Problem to solve
Go to the line holding "## Current Plugins" in the entries below and write out exactly every line down to and including the line holding "Reliable SEO plugin.".

◆ ◆ ◆ ◆ ◆

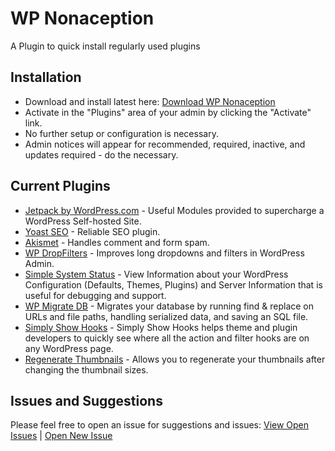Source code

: # WP Nonaception

A Plugin to quick install regularly used plugins

## Installation

* Download and install latest here: [Download WP Nonaception](https://github.com/Nona-Creative/wp-nonaception/archive/master.zip)
* Activate in the "Plugins" area of your admin by clicking the "Activate" link.
* No further setup or configuration is necessary.
* Admin notices will appear for recommended, required, inactive, and updates required - do the necessary.

## Current Plugins

* [Jetpack by WordPress.com](https://wordpress.org/plugins/jetpack/) - Useful Modules provided to supercharge a WordPress Self-hosted Site.
* [Yoast SEO](https://wordpress.org/plugins/wordpress-seo/) - Reliable SEO plugin.
* [Akismet](https://wordpress.org/plugins/akismet/) - Handles comment and form spam.
* [WP DropFilters](https://wordpress.org/plugins/wp-dropfilters/) - Improves long dropdowns and filters in WordPress Admin.
* [Simple System Status](https://wordpress.org/plugins/simple-system-status/) - View Information about your WordPress Configuration (Defaults, Themes, Plugins) and Server Information that is useful for debugging and support.
* [WP Migrate DB](https://wordpress.org/plugins/wp-migrate-db/) - Migrates your database by running find & replace on URLs and file paths, handling serialized data, and saving an SQL file.
* [Simply Show Hooks](https://wordpress.org/plugins/simply-show-hooks/) - Simply Show Hooks helps theme and plugin developers to quickly see where all the action and filter hooks are on any WordPress page.
* [Regenerate Thumbnails](https://wordpress.org/plugins/regenerate-thumbnails/) - Allows you to regenerate your thumbnails after changing the thumbnail sizes.

## Issues and Suggestions

Please feel free to open an issue for suggestions and issues: [View Open Issues](https://github.com/Nona-Creative/wp-nonaception/issues?q=is%3Aopen) | [Open New Issue](https://github.com/Nona-Creative/wp-nonaception/issues/new)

◆ ◆ ◆ ◆ ◆

Solved problem
## Current Plugins

* [Jetpack by WordPress.com](https://wordpress.org/plugins/jetpack/) - Useful Modules provided to supercharge a WordPress Self-hosted Site.
* [Yoast SEO](https://wordpress.org/plugins/wordpress-seo/) - Reliable SEO plugin.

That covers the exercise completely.